Le stress et l’anxiété peuvent également nous amener à nous souvenir davantage de nos rêves, car ils perturbent notre sommeil. Chacun d’entre nous, même les bons dormeurs, se réveille naturellement plusieurs fois par nuit, à la fin de chaque cycle de sommeil de 90 minutes. Sans ces brefs réveils, nous ne nous souviendrions pas de nos rêves. Lorsque nous nous réveillons, notre cerveau prend environ cinq minutes pour commencer à encoder la mémoire. Cela signifie que si vous vous réveillez pendant quelques secondes, vous ne vous en souviendrez pas. Or, si votre niveau d’anxiété est plus élevé, vous avez plus de chances de rester éveillé assez longtemps pour que vos souvenirs – et donc vos rêves – s’impriment dans votre conscience.

Un rythme chamboulé

L’augmentation des « rêves éveillés » pourrait également s’expliquer par les changements que la pandémie a imposés aux modes de vie des gens. Notre routine, nos habitudes de lever, de coucher, notre activité physique… ont changé. Cela influence notre rythme circadien, qui lui-même influence la qualité de notre sommeil.
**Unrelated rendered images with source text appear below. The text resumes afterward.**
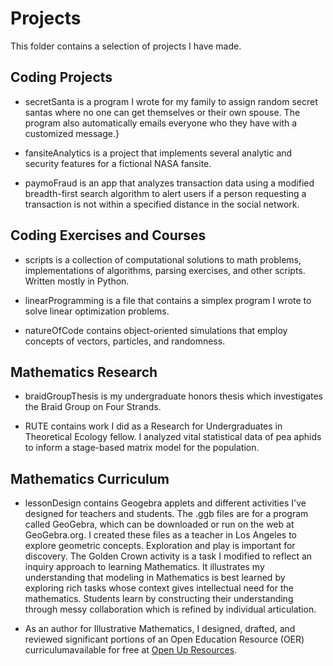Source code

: # Projects

This folder contains a selection of projects I have made.

## Coding Projects

+ secretSanta is a program I wrote for my family to assign random secret santas where no one can get themselves or their own spouse. The program also automatically emails everyone who they have with a customized message.}

+ fansiteAnalytics is a project that implements several analytic and security features for a fictional NASA fansite.

+ paymoFraud is an app that analyzes transaction data using a modified breadth-first search algorithm to alert users if a person requesting a transaction is not within a specified distance in the social network.

## Coding Exercises and Courses

+ scripts is a collection of computational solutions to math problems, implementations of algorithms, parsing exercises, and other scripts. Written mostly in Python.

+ linearProgramming is a file that contains a simplex program I wrote to solve linear optimization problems.

+ natureOfCode contains object-oriented simulations that employ concepts of vectors, particles, and randomness.

## Mathematics Research

+ braidGroupThesis is my undergraduate honors thesis which investigates the Braid Group on Four Strands.

+ RUTE contains work I did as a Research for Undergraduates in Theoretical Ecology fellow.  I analyzed vital statistical data of pea aphids to inform a stage-based matrix model for the population.

## Mathematics Curriculum

+ lessonDesign contains Geogebra applets and different activities I've designed for teachers and students.  The .ggb files are for a program called GeoGebra, which can be downloaded or run on the web at GeoGebra.org.  I created these files as a teacher in Los Angeles to explore geometric concepts.  Exploration and play is important for discovery.   The Golden Crown activity is a task I modified to reflect an inquiry approach to learning Mathematics.  It illustrates my understanding that modeling in Mathematics is best learned by exploring rich tasks whose context gives intellectual need for the mathematics.  Students learn by constructing their understanding through messy collaboration which is refined by individual articulation.

+ As an author for Illustrative Mathematics, I designed, drafted, and reviewed significant portions of an Open Education Resource (OER) curriculumavailable for free at [Open Up Resources](https://im.openupresources.org).

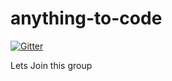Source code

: # anything-to-code

[![Gitter](https://badges.gitter.im/Training-by-Chandan/anything-to-code.svg)](https://gitter.im/Training-by-Chandan/anything-to-code?utm_source=badge&utm_medium=badge&utm_campaign=pr-badge&utm_content=badge)  

Lets Join this group
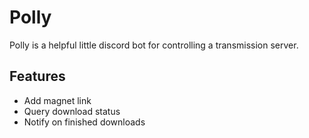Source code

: # Polly
Polly is a helpful little discord bot for controlling a transmission server.

## Features
- Add magnet link
- Query download status
- Notify on finished downloads
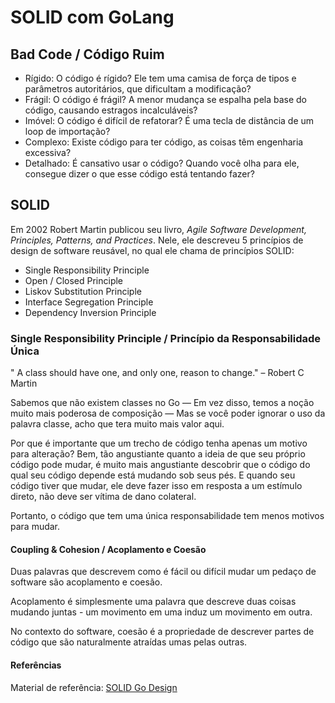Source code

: # SOLID com GoLang

## Bad Code / Código Ruim

* Rígido: O código é rígido? Ele tem uma camisa de força de tipos e parâmetros autoritários, que dificultam a modificação?
* Frágil: O código é frágil? A menor mudança se espalha pela base do código, causando estragos incalculáveis?
* Imóvel: O código é difícil de refatorar? É uma tecla de distância de um loop de importação?
* Complexo: Existe código para ter código, as coisas têm engenharia excessiva?
* Detalhado: É cansativo usar o código? Quando você olha para ele, consegue dizer o que esse código está tentando fazer?

## SOLID

Em 2002 Robert Martin publicou seu livro, _Agile Software Development, Principles, Patterns, and Practices_. Nele, ele descreveu 5 princípios de design de software reusável, no qual ele chama de princípios SOLID:

* Single Responsibility Principle
* Open / Closed Principle
* Liskov Substitution Principle
* Interface Segregation Principle
* Dependency Inversion Principle

### Single Responsibility Principle / Princípio da Responsabilidade Única

" A class should have one, and only one, reason to change." – Robert C Martin

Sabemos que não existem classes no Go — Em vez disso, temos a noção muito mais poderosa de composição — Mas se você poder ignorar o uso da palavra classe, acho que tera muito mais valor aqui.

Por que é importante que um trecho de código tenha apenas um motivo para alteração? Bem, tão angustiante quanto a ideia de que seu próprio código pode mudar, é muito mais angustiante descobrir que o código do qual seu código depende está mudando sob seus pés. E quando seu código tiver que mudar, ele deve fazer isso em resposta a um estímulo direto, não deve ser vítima de dano colateral.

Portanto, o código que tem uma única responsabilidade tem menos motivos para mudar.

#### Coupling & Cohesion / Acoplamento e Coesão

Duas palavras que descrevem como é fácil ou difícil mudar um pedaço de software são acoplamento e coesão.

Acoplamento é simplesmente uma palavra que descreve duas coisas mudando juntas - um movimento em uma induz um movimento em outra.

No contexto do software, coesão é a propriedade de descrever partes de código que são naturalmente atraídas umas pelas outras.

#### Referências

Material de referência: [SOLID Go Design](https://dave.cheney.net/2016/08/20/solid-go-design)
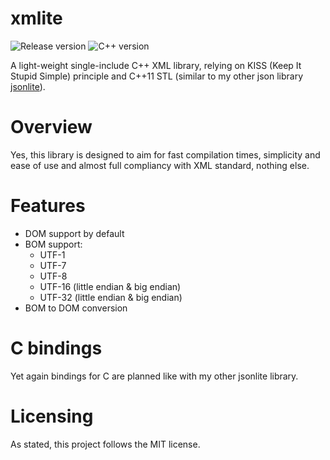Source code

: # xmlite

![Release version](https://img.shields.io/badge/alpha-v0.0.1-red.svg)
![C++ version](https://img.shields.io/badge/version-C++11-blue.svg)

A light-weight single-include C++ XML library, relying on KISS (Keep It Stupid Simple)
principle and C++11 STL (similar to my other json library [jsonlite](https://github.com/makuke1234/jsonlite)).


# Overview

Yes, this library is designed to aim for fast compilation times, simplicity and
ease of use and almost full compliancy with XML standard, nothing else.


# Features

* DOM support by default
* BOM support:
	* UTF-1
	* UTF-7
	* UTF-8
	* UTF-16 (little endian & big endian)
	* UTF-32 (little endian & big endian)
* BOM to DOM conversion


# C bindings

Yet again bindings for C are planned like with my other jsonlite library.


# Licensing

As stated, this project follows the MIT license.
Les épisodes les plus intenses du sommeil paradoxal ont tendance à se produire plus tard dans le cycle du sommeil. Si vous dormez plus longtemps parce que vous n’êtes pas au travail ou que vous travaillez à la maison, il est plus probable que vous arriviez à ces périodes plus profondes de sommeil paradoxal, qui produisent certains de nos rêves les plus intenses. Et si l’anxiété a un impact négatif sur votre sommeil, votre cerveau peut essayer de « rattraper » le sommeil paradoxal chaque fois qu’il le peut, créant ainsi plus de pics de rêves éveillés tout au long de la nuit, explique le Time.

Chaque rêveur est cependant différent. Chacun focalise son attention et son émotion sur des éléments divers. De plus, un confinement tel qu’on le connait actuellement est un évènement inédit. Mais les chercheurs s’affairent déjà à distinguer et comprendre les conséquences personnelles, émotionnelles ou autres, que la crise du coronavirus aura eu sur les gens – et sur leurs rêves.